The task: Once every line below has been checked for "времени", give only the number of lines that have it.

------------------------------------

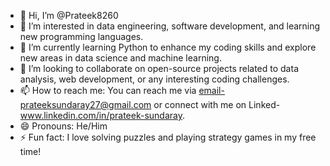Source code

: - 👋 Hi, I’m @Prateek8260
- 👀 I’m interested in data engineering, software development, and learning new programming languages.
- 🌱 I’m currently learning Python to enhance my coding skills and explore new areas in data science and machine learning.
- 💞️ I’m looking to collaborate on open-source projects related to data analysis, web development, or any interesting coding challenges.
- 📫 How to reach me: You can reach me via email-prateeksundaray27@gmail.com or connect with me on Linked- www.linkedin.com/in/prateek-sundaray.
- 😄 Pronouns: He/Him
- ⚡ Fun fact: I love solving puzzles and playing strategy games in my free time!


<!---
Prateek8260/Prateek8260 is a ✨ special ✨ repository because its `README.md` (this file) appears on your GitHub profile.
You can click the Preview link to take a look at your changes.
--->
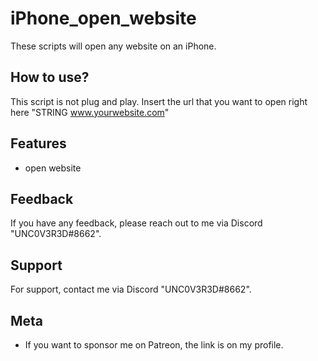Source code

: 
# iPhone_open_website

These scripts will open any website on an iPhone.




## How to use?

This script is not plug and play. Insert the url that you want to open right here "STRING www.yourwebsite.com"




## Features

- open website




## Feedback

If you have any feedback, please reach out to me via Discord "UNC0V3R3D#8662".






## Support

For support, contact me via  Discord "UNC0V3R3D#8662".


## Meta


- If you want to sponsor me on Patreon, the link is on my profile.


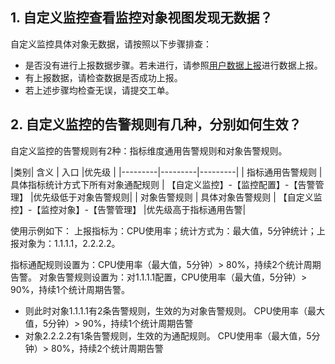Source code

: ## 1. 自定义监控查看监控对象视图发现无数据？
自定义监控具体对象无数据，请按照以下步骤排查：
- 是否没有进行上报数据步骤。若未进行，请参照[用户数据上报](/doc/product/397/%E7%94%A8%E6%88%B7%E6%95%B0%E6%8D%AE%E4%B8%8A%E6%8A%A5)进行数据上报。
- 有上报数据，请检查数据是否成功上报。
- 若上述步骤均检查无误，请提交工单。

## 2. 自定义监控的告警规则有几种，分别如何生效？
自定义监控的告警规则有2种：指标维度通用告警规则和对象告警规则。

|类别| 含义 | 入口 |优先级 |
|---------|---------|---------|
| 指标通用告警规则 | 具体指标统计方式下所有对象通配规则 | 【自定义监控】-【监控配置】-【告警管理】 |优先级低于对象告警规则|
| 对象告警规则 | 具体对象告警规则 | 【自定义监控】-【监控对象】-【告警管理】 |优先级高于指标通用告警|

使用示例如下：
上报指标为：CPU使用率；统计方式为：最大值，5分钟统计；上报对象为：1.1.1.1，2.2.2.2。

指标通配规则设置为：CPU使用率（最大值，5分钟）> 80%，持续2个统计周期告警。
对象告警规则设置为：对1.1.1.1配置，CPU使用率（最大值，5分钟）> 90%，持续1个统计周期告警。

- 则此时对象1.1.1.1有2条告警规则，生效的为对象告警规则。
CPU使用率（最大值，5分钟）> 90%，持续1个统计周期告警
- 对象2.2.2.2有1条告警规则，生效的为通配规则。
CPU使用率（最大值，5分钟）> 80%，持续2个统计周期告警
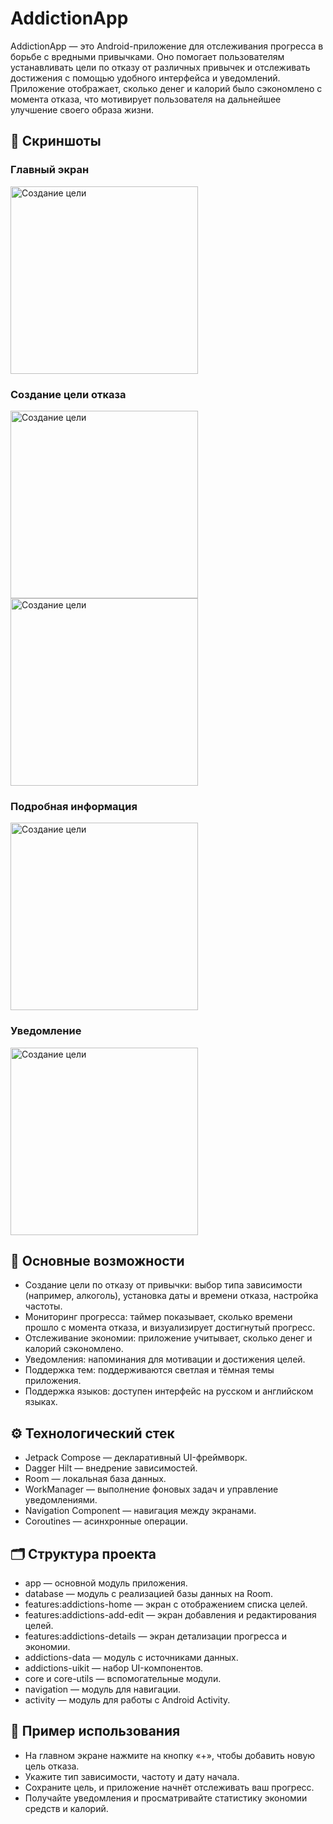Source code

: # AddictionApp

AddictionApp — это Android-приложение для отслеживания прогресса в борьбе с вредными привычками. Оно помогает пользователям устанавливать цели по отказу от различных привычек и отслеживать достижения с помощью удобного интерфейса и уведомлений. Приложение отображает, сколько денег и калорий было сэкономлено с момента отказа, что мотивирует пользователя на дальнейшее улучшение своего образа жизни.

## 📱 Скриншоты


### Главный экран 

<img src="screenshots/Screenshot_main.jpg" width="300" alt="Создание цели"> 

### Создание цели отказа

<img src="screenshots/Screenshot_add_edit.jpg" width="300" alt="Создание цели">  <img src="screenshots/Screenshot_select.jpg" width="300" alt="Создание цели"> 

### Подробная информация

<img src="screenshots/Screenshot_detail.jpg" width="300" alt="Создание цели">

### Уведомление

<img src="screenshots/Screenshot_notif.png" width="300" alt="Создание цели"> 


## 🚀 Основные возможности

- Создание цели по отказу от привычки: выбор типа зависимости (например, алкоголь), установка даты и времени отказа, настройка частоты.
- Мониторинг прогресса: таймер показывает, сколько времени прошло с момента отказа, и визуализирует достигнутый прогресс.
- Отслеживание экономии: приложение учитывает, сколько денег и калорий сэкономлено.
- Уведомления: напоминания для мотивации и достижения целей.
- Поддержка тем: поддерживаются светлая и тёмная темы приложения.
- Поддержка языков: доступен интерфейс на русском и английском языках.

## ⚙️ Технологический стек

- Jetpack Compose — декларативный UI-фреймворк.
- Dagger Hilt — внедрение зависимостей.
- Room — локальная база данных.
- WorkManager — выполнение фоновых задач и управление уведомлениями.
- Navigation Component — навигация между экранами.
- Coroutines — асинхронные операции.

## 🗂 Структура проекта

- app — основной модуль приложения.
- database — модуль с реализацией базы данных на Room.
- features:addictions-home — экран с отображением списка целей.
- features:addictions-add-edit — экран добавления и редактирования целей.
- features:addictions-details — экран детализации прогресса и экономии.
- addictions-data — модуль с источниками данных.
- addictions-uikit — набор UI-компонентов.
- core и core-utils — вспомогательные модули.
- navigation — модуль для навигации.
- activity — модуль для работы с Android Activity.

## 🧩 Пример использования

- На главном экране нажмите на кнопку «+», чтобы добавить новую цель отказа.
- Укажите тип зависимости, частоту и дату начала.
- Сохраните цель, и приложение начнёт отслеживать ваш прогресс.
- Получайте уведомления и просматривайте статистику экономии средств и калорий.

------------------------------------

Task response: 2